Engineer and airplane pilot Alfred Brothers was born on December 14, 1942 in Boston, Massachusetts to Alfred S. Brothers, Senior and Edith Irene Yates. His father served as a combat engineer in the black 366th Infantry Regiment during World War II while his mother stayed home to care for the family. Brothers graduated from Boston Latin School in 1960 and enrolled in Boston University's College of Engineering. While at Boston University, Brothers became a cadet in the Air Force Reserve Officers' Training Corps. After graduating in 1964 with a B.S. degree in engineering and the rank of second lieutenant, Brothers joined the United States Air Force, where he served for the next twenty-two years. Brothers began his Air Force career flying B-52 planes in the Vietnam War and became one of the youngest aircraft commanders in the strategic air command.
In 1972, Brothers used his engineering education and served in the foreign technology division of the Air Force at the Wright-Patterson Air Force Base in Dayton, Ohio. Brothers was then assigned as a detachment commander to a new ROTC program at Wright State University in Dayton. Brothers focused on encouraging the development of African American engineering students and pilot candidates. During his tenure, the graduation and commission rates for students in the Air Force ROTC increased by 90%. After retiring from the Air Force in 1986, Brothers moved to Fort Wayne, Indiana to work as an engineer for Magnavox, now the Raytheon Company. Brothers was promoted from engineer to program manager where he was responsible for the technical direction and management of a program. He was in charge of attaining financial and schedule goals for particular government programs. Always interested in continuing his education, Brothers obtained his Ph.D. degree in business administration at age sixty from Century University.

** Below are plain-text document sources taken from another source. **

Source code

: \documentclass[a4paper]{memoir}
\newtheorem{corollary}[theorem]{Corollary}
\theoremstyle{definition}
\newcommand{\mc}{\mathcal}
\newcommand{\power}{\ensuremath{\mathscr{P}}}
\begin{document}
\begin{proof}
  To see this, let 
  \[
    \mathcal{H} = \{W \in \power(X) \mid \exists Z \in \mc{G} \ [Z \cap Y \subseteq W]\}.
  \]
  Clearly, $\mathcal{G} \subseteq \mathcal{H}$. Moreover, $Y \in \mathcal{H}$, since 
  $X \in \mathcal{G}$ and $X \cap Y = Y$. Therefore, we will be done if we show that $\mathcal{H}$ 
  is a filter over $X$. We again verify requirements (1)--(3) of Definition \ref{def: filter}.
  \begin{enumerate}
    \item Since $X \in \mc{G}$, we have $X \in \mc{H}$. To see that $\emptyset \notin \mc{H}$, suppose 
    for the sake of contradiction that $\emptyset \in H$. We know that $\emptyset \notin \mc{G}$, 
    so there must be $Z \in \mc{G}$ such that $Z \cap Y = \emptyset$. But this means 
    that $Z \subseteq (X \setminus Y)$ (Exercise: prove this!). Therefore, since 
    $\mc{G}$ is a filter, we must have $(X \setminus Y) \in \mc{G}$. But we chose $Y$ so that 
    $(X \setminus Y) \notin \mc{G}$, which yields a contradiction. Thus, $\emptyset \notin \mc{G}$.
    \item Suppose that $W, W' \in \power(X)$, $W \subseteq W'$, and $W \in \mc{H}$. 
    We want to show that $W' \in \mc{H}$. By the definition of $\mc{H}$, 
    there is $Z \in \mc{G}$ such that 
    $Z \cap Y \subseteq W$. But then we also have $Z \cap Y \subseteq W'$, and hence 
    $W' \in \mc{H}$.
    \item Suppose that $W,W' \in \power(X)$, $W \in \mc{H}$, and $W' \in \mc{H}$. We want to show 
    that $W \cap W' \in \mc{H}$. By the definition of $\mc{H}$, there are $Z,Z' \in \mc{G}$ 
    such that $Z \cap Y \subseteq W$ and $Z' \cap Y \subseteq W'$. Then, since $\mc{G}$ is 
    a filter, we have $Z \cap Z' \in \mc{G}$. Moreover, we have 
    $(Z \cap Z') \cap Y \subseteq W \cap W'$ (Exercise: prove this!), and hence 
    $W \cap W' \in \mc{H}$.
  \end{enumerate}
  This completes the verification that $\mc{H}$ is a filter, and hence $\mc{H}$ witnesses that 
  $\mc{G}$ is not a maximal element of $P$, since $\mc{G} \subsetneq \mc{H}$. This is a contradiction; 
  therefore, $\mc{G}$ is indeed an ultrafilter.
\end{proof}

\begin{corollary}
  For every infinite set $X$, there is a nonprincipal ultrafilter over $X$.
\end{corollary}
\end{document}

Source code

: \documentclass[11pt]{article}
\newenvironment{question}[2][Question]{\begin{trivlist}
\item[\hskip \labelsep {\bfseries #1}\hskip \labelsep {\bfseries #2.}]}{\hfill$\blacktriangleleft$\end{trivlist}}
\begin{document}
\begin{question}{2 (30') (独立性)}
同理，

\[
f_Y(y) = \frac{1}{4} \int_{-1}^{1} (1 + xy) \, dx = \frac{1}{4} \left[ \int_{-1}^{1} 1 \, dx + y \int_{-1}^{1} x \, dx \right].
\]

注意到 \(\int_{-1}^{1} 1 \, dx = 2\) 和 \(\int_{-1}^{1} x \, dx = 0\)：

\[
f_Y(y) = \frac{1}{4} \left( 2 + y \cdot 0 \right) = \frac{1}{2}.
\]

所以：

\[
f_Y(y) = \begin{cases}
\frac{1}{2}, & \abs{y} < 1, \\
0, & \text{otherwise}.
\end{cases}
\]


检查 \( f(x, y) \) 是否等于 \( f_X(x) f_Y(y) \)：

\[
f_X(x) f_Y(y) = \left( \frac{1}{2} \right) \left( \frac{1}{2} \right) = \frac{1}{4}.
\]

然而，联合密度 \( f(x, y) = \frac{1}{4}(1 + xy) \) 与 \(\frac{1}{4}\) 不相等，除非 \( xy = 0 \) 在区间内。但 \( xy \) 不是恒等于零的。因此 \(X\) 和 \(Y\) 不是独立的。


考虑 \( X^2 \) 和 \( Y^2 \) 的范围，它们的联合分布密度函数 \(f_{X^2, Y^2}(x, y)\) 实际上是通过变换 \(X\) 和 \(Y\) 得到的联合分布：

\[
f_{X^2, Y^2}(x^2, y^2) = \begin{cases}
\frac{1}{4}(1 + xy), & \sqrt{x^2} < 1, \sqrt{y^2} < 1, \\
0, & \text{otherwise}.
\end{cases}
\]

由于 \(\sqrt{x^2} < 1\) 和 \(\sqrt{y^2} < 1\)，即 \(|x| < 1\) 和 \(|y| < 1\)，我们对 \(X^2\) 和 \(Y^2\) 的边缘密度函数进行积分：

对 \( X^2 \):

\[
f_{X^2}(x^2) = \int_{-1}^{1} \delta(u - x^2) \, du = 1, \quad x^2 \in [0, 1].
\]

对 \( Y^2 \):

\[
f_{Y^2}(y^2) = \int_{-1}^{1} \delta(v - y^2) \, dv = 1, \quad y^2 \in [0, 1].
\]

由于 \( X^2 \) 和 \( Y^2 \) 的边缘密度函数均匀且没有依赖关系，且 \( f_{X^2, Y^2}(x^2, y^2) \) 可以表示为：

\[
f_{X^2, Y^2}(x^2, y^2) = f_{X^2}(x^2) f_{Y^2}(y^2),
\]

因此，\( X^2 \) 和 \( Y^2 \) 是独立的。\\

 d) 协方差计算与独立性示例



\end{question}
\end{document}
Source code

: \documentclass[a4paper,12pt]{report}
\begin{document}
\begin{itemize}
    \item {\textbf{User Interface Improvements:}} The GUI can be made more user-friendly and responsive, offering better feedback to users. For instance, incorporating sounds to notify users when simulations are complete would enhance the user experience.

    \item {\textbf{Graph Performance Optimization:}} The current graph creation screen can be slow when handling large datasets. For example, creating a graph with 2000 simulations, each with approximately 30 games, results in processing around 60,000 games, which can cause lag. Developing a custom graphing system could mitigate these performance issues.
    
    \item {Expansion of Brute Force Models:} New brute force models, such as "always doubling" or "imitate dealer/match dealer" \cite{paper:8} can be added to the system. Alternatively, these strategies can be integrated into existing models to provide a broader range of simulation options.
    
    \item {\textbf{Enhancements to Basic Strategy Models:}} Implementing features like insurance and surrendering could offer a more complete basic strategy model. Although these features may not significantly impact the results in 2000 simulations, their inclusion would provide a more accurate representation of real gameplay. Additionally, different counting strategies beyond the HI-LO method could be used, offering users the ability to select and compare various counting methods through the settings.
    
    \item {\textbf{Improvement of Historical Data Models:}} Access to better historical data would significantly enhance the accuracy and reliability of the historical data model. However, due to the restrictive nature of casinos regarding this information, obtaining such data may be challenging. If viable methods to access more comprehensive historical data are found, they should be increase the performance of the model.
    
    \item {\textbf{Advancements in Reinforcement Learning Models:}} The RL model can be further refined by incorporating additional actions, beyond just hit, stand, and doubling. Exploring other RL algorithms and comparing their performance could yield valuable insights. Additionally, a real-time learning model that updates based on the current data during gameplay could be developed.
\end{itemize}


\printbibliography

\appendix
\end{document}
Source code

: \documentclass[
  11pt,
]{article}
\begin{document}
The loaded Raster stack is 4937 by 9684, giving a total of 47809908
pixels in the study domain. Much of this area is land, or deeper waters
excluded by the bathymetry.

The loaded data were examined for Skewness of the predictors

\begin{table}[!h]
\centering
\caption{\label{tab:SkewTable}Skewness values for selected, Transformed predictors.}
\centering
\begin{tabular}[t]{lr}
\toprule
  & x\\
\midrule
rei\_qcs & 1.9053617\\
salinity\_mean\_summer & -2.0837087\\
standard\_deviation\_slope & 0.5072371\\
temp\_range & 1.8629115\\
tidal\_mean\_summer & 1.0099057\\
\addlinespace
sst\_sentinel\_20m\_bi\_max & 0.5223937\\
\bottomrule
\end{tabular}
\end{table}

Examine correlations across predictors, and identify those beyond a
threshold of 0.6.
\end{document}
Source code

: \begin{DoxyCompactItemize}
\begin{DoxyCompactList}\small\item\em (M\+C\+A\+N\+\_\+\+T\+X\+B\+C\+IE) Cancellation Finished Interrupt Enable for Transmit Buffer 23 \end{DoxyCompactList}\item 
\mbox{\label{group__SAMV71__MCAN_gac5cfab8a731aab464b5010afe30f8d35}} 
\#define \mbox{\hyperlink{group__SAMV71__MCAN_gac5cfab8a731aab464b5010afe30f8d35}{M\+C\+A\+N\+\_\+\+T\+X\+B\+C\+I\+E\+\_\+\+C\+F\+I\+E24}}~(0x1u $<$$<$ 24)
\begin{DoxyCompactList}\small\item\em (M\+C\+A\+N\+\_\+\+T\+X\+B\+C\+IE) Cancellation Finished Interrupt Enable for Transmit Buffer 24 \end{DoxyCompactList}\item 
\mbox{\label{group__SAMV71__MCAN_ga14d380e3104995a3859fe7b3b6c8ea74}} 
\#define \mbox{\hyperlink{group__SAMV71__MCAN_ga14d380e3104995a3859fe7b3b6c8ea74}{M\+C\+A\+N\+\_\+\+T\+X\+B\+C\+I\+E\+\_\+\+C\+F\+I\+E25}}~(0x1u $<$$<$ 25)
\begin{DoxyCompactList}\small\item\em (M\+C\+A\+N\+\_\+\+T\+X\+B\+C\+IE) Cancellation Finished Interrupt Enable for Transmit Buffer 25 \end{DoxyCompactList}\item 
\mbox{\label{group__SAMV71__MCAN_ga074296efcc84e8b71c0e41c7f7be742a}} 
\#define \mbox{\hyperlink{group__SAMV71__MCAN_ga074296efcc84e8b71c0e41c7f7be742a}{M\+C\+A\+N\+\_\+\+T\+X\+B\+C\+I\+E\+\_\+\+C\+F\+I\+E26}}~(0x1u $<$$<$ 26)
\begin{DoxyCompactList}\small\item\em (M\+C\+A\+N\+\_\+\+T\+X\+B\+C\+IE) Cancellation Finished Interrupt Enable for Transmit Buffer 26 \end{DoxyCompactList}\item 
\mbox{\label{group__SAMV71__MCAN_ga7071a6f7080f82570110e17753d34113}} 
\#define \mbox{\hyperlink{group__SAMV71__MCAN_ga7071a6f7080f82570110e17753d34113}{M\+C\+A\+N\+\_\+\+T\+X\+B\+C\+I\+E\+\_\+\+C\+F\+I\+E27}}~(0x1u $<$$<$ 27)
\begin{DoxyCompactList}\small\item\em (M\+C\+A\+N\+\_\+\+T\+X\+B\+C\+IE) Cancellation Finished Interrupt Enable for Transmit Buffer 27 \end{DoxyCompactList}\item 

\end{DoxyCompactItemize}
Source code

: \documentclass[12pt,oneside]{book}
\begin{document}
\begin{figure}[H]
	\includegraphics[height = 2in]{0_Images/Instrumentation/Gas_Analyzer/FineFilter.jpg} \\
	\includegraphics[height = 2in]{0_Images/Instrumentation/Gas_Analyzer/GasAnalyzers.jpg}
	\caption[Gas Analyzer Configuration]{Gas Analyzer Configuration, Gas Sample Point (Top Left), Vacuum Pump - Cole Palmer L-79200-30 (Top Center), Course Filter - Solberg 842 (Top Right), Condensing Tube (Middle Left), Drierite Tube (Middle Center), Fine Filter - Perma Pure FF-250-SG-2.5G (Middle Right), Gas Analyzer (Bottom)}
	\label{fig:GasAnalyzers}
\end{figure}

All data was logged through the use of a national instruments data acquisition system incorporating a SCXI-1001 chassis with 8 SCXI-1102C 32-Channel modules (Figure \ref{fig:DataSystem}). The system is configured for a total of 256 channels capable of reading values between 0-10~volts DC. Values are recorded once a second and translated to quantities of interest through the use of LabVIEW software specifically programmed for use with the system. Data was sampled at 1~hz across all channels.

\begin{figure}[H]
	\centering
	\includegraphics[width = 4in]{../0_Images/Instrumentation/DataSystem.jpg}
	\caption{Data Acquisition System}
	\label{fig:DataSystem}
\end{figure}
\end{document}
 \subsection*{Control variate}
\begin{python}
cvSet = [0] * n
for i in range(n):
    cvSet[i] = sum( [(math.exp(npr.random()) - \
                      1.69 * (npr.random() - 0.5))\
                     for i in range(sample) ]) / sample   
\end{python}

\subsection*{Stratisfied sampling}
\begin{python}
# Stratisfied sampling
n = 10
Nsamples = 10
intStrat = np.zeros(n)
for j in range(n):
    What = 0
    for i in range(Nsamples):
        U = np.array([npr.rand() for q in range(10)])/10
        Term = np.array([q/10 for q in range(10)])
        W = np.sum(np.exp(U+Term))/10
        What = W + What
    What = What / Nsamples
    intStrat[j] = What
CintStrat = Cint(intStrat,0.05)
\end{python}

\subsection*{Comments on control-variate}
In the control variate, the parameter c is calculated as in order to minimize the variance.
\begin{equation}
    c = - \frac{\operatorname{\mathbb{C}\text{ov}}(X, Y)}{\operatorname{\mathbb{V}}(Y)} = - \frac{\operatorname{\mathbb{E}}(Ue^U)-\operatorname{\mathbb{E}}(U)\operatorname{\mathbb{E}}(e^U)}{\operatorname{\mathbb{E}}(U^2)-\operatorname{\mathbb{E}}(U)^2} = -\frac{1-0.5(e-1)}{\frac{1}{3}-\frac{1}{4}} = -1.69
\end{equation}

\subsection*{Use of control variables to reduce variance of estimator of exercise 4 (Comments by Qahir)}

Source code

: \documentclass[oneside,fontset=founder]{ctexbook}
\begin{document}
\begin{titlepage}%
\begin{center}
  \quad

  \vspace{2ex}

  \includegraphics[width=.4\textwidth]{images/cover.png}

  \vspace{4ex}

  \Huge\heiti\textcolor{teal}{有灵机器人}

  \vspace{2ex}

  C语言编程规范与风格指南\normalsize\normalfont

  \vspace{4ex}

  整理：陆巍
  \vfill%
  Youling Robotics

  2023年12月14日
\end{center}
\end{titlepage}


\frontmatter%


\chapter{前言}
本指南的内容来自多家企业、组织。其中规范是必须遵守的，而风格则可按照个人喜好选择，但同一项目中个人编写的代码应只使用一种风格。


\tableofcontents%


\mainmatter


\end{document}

In addition to his professional activities, Brothers was an active volunteer with the Boy Scouts of America and became president of the Boy Scouts Council, the first African American to be council president. The council involved eleven counties and about 14,000 kids and 4,000 adults. Brothers sat on numerous boards including the board of the African/African American Museum and Historical Society in Fort Wayne, Indiana.
Alfred S. Brothers, Jr. was interviewed by The HistoryMakers on July 30, 2002.